2-Bromo-3-fluorophenol
[CAS# 443-81-2]

Identification

• Classification: Organic raw materials >> Organic fluorine compound >> Fluorophenol series
• Name: 2-Bromo-3-fluorophenol
• Molecular Formula: C₆H₄BrFO
• Molecular Weight: 191.00
• CAS Registry Number: 443-81-2
• EC Number: 675-092-4
• SMILES: C1=CC(=C(C(=C1)F)Br)O

Properties

• Density: 1.8±0.1 g/cm³, Calc.^*
• Index of Refraction: 1.576, Calc.^*
• Boiling Point: 196.1±20.0 ºC (760 mmHg), Calc.^*, 123 ºC (50 mmHg)
• Flash Point: 72.4±21.8 ºC, Calc.^*

Safety Data

• Hazard Symbols: GHS05;GHS07 Danger
• Hazard Statements: H302-H314-H315-H319-H335
• Precautionary Statements: P260-P261-P264-P264+P265-P270-P271-P280-P301+P317-P301+P330+P331-P302+P352-P302+P361+P354-P304+P340-P305+P351+P338-P305+P354+P338-P316-P319-P321-P330-P332+P317-P337+P317-P362+P364-P363-P403+P233-P405-P501

Hazard Classification

Hazard	Class	Category Code	Hazard Statement
Skin corrosion	Skin Corr.	1B	H314
Eye irritation	Eye Irrit.	2	H319
Skin irritation	Skin Irrit.	2	H315
Acute toxicity	Acute Tox.	4	H302
Specific target organ toxicity - single exposure	STOT SE	3	H335

Discovory and Applicatios

2-Bromo-3-fluorophenol is an organic compound that has garnered significant attention in the fields of medicinal chemistry and materials science due to its unique structural features and versatile reactivity. The discovery of this compound can be traced back to advancements in halogenated phenolic compounds, which are known for their broad range of applications.

The synthesis of 2-bromo-3-fluorophenol typically involves the halogenation of phenol or its derivatives, utilizing reagents such as bromine and fluorine sources under controlled conditions.

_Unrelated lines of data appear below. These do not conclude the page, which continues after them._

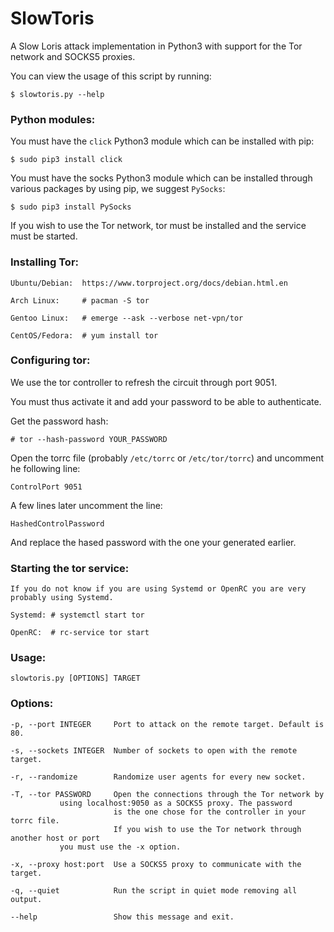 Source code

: # SlowToris

A Slow Loris attack implementation in Python3 with support for the Tor network and SOCKS5 proxies.

You can view the usage of this script by running:

    $ slowtoris.py --help

### Python modules:

You must have the `click` Python3 module which can be installed with pip:

    $ sudo pip3 install click

You must have the socks Python3 module which can be installed through
various packages by using pip, we suggest `PySocks`:

    $ sudo pip3 install PySocks

If you wish to use the Tor network, tor must be installed and the service
must be started.

### Installing Tor:

    Ubuntu/Debian:  https://www.torproject.org/docs/debian.html.en

    Arch Linux:     # pacman -S tor

    Gentoo Linux:   # emerge --ask --verbose net-vpn/tor

    CentOS/Fedora:  # yum install tor

### Configuring tor:

We use the tor controller to refresh the circuit through port 9051.

You must thus activate it and add your password to be able to authenticate.

Get the password hash:

    # tor --hash-password YOUR_PASSWORD
    
Open the torrc file (probably `/etc/torrc` or `/etc/tor/torrc`) and uncomment
he following line:
    
    ControlPort 9051

A few lines later uncomment the line:

    HashedControlPassword 

And replace the hased password with the one your generated earlier.

### Starting the tor service:

    If you do not know if you are using Systemd or OpenRC you are very
    probably using Systemd.

    Systemd: # systemctl start tor

    OpenRC:  # rc-service tor start

### Usage:

    slowtoris.py [OPTIONS] TARGET

### Options:

    -p, --port INTEGER     Port to attack on the remote target. Default is 80.

    -s, --sockets INTEGER  Number of sockets to open with the remote target.

    -r, --randomize        Randomize user agents for every new socket.

    -T, --tor PASSWORD     Open the connections through the Tor network by
			   using localhost:9050 as a SOCKS5 proxy. The password
                           is the one chose for the controller in your torrc file.
                           If you wish to use the Tor network through another host or port
			   you must use the -x option.

    -x, --proxy host:port  Use a SOCKS5 proxy to communicate with the target.

    -q, --quiet            Run the script in quiet mode removing all output.

    --help                 Show this message and exit.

This method allows for the selective introduction of bromine and fluorine at the ortho and para positions of the phenolic ring, resulting in a compound that possesses both bromine and fluorine functionalities. The presence of these halogens in the compound significantly influences its chemical behavior, making it an attractive target for further modifications.

One of the primary applications of 2-bromo-3-fluorophenol lies in its role as a building block in organic synthesis. The compound serves as a precursor for the synthesis of various pharmaceuticals and agrochemicals. Its unique reactivity allows for further transformations, such as nucleophilic substitutions, coupling reactions, and cross-coupling methodologies. These transformations are essential for constructing complex molecular architectures that can lead to the development of new therapeutic agents.

In the pharmaceutical industry, 2-bromo-3-fluorophenol has been utilized in the development of compounds with biological activity. Its fluorinated structure can enhance the lipophilicity and metabolic stability of potential drug candidates. Fluorine is often introduced into drug molecules to improve their pharmacokinetic properties, and compounds like 2-bromo-3-fluorophenol serve as important intermediates in these synthetic pathways.

In addition to its applications in medicinal chemistry, 2-bromo-3-fluorophenol has also found use in materials science. The compound can be employed in the synthesis of functionalized polymers and materials that exhibit unique electronic or optical properties. The incorporation of halogenated phenolic units into polymer matrices can enhance their thermal stability, chemical resistance, and mechanical properties, making them suitable for various applications in coatings, adhesives, and electronic devices.

Furthermore, the presence of bromine and fluorine in the structure of 2-bromo-3-fluorophenol allows for the exploration of its reactivity in different chemical environments, providing opportunities for researchers to design new derivatives with tailored properties. As a result, this compound continues to be of interest in the pursuit of innovative materials and therapeutics.

In conclusion, 2-bromo-3-fluorophenol is a valuable compound in organic synthesis and materials science, characterized by its unique halogenated structure. Its role as a versatile building block in the development of pharmaceuticals and functional materials highlights its importance in contemporary chemical research. The ongoing exploration of its properties and applications will likely contribute to the discovery of novel compounds with enhanced performance in various fields.